The Letter, Issue 51, Autumn 2012, Pages 69 - 73
TYCHE AND AUTOMATON IN ARISTOTLE’S PHYSICS
Monica Errity
In his introduction to the Seminar on “The Purloined Letter” Lacan attempts to show how the real lies at the heart of that which, ordinarily, would be deemed to have happened by chance. Again in his discussion of the phenomenon of repetition in The Four Fundamental Concepts of Psychoanalysis, he highlights that it is the real which lies behind Freud’s notion of repetition automatism, noting that, ‘what is repeated is always something that occurs… as if by chance.’[1] Throughout his discussion of the relation between the real and chance Lacan draws on two Aristotelian terms, tyche and automaton. On Lacan’s recommendation,[2] this paper aims to revisit these terms as they appear in Aristotle’s Physics, in order to throw some light on Lacan’s use of them in his understanding of the relation between the real and chance.
Keywords: Aristotle; tyche; automaton; chance; the real.

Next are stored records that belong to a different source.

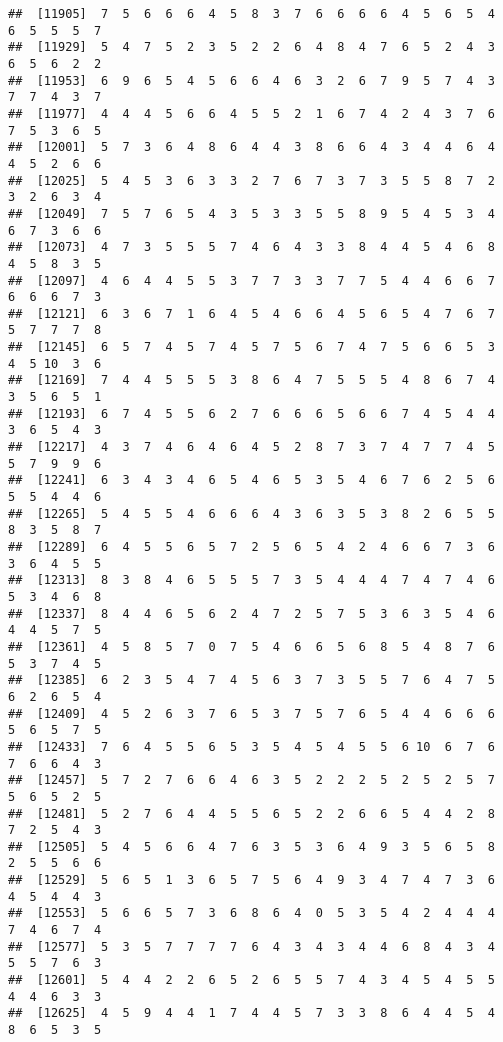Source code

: \documentclass[
]{book}
\begin{document}
\begin{verbatim}
##  [11905]  7  5  6  6  6  4  5  8  3  7  6  6  6  6  4  5  6  5  4  6  5  5  5  7
##  [11929]  5  4  7  5  2  3  5  2  2  6  4  8  4  7  6  5  2  4  3  6  5  6  2  2
##  [11953]  6  9  6  5  4  5  6  6  4  6  3  2  6  7  9  5  7  4  3  7  7  4  3  7
##  [11977]  4  4  4  5  6  6  4  5  5  2  1  6  7  4  2  4  3  7  6  7  5  3  6  5
##  [12001]  5  7  3  6  4  8  6  4  4  3  8  6  6  4  3  4  4  6  4  4  5  2  6  6
##  [12025]  5  4  5  3  6  3  3  2  7  6  7  3  7  3  5  5  8  7  2  3  2  6  3  4
##  [12049]  7  5  7  6  5  4  3  5  3  3  5  5  8  9  5  4  5  3  4  6  7  3  6  6
##  [12073]  4  7  3  5  5  5  7  4  6  4  3  3  8  4  4  5  4  6  8  4  5  8  3  5
##  [12097]  4  6  4  4  5  5  3  7  7  3  3  7  7  5  4  4  6  6  7  6  6  6  7  3
##  [12121]  6  3  6  7  1  6  4  5  4  6  6  4  5  6  5  4  7  6  7  5  7  7  7  8
##  [12145]  6  5  7  4  5  7  4  5  7  5  6  7  4  7  5  6  6  5  3  4  5 10  3  6
##  [12169]  7  4  4  5  5  5  3  8  6  4  7  5  5  5  4  8  6  7  4  3  5  6  5  1
##  [12193]  6  7  4  5  5  6  2  7  6  6  6  5  6  6  7  4  5  4  4  3  6  5  4  3
##  [12217]  4  3  7  4  6  4  6  4  5  2  8  7  3  7  4  7  7  4  5  5  7  9  9  6
##  [12241]  6  3  4  3  4  6  5  4  6  5  3  5  4  6  7  6  2  5  6  5  5  4  4  6
##  [12265]  5  4  5  5  4  6  6  6  4  3  6  3  5  3  8  2  6  5  5  8  3  5  8  7
##  [12289]  6  4  5  5  6  5  7  2  5  6  5  4  2  4  6  6  7  3  6  3  6  4  5  5
##  [12313]  8  3  8  4  6  5  5  5  7  3  5  4  4  4  7  4  7  4  6  5  3  4  6  8
##  [12337]  8  4  4  6  5  6  2  4  7  2  5  7  5  3  6  3  5  4  6  4  4  5  7  5
##  [12361]  4  5  8  5  7  0  7  5  4  6  6  5  6  8  5  4  8  7  6  5  3  7  4  5
##  [12385]  6  2  3  5  4  7  4  5  6  3  7  3  5  5  7  6  4  7  5  6  2  6  5  4
##  [12409]  4  5  2  6  3  7  6  5  3  7  5  7  6  5  4  4  6  6  6  5  6  5  7  5
##  [12433]  7  6  4  5  5  6  5  3  5  4  5  4  5  5  6 10  6  7  6  7  6  6  4  3
##  [12457]  5  7  2  7  6  6  4  6  3  5  2  2  2  5  2  5  2  5  7  5  6  5  2  5
##  [12481]  5  2  7  6  4  4  5  5  6  5  2  2  6  6  5  4  4  2  8  7  2  5  4  3
##  [12505]  5  4  5  6  6  4  7  6  3  5  3  6  4  9  3  5  6  5  8  2  5  5  6  6
##  [12529]  5  6  5  1  3  6  5  7  5  6  4  9  3  4  7  4  7  3  6  4  5  4  4  3
##  [12553]  5  6  6  5  7  3  6  8  6  4  0  5  3  5  4  2  4  4  4  7  4  6  7  4
##  [12577]  5  3  5  7  7  7  7  6  4  3  4  3  4  4  6  8  4  3  4  5  5  7  6  3
##  [12601]  5  4  4  2  2  6  5  2  6  5  5  7  4  3  4  5  4  5  5  4  4  6  3  3
##  [12625]  4  5  9  4  4  1  7  4  4  5  7  3  3  8  6  4  4  5  4  8  6  5  3  5

\end{verbatim}
\end{document}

The importance of the concept of chance in the lives of the ancient Greeks is indicated by the preponderance of words relating to chance such as; tyche (chance or fortune), automaton (randomness), kata symbebekos (things which happen incidentally), eudaimonia (flourishing) and kairos (opportune moment). Of these, the notion of tyche which encompassed many aspects of fortune - chance, fate, both good and bad luck and even achievement, success and wealth, seems to have played a prominent role. Indeed, the belief in the power of tyche was so important for ancient Greeks that it became personified in the figure of the goddess Tyche who came to symbolize the fate and fortune of rulers and through them their cities.